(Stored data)
[Start of section]
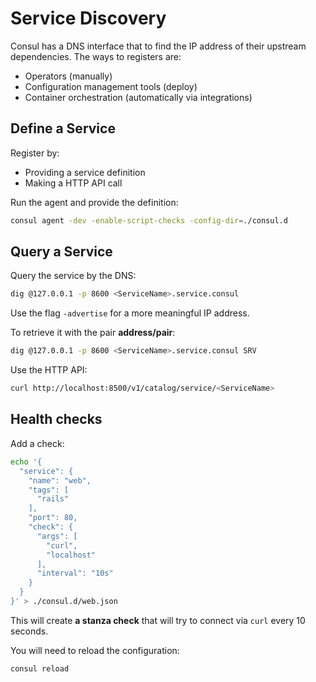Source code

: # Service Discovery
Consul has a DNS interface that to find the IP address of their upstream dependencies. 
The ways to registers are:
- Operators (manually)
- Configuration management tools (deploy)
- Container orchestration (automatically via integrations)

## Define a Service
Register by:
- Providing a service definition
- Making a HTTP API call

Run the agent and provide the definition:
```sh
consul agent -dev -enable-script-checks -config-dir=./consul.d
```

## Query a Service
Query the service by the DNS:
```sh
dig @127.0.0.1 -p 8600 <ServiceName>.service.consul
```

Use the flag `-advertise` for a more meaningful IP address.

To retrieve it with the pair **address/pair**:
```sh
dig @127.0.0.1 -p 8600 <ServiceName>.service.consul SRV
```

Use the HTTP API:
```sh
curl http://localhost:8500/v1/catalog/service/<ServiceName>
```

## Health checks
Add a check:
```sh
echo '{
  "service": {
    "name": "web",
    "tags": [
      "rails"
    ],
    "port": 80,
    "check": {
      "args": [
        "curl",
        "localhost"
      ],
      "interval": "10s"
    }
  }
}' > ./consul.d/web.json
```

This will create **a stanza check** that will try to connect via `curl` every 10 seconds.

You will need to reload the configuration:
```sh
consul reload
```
[End of section]
» **WHAT YOU WILL DO**: Give back each line above exactly, with pictures dropped.

» **TASK RESPONSE**:
Source code

: # Service Discovery
Consul has a DNS interface that to find the IP address of their upstream dependencies. 
The ways to registers are:
- Operators (manually)
- Configuration management tools (deploy)
- Container orchestration (automatically via integrations)

## Define a Service
Register by:
- Providing a service definition
- Making a HTTP API call

Run the agent and provide the definition:
```sh
consul agent -dev -enable-script-checks -config-dir=./consul.d
```

## Query a Service
Query the service by the DNS:
```sh
dig @127.0.0.1 -p 8600 <ServiceName>.service.consul
```

Use the flag `-advertise` for a more meaningful IP address.

To retrieve it with the pair **address/pair**:
```sh
dig @127.0.0.1 -p 8600 <ServiceName>.service.consul SRV
```

Use the HTTP API:
```sh
curl http://localhost:8500/v1/catalog/service/<ServiceName>
```

## Health checks
Add a check:
```sh
echo '{
  "service": {
    "name": "web",
    "tags": [
      "rails"
    ],
    "port": 80,
    "check": {
      "args": [
        "curl",
        "localhost"
      ],
      "interval": "10s"
    }
  }
}' > ./consul.d/web.json
```

This will create **a stanza check** that will try to connect via `curl` every 10 seconds.

You will need to reload the configuration:
```sh
consul reload
```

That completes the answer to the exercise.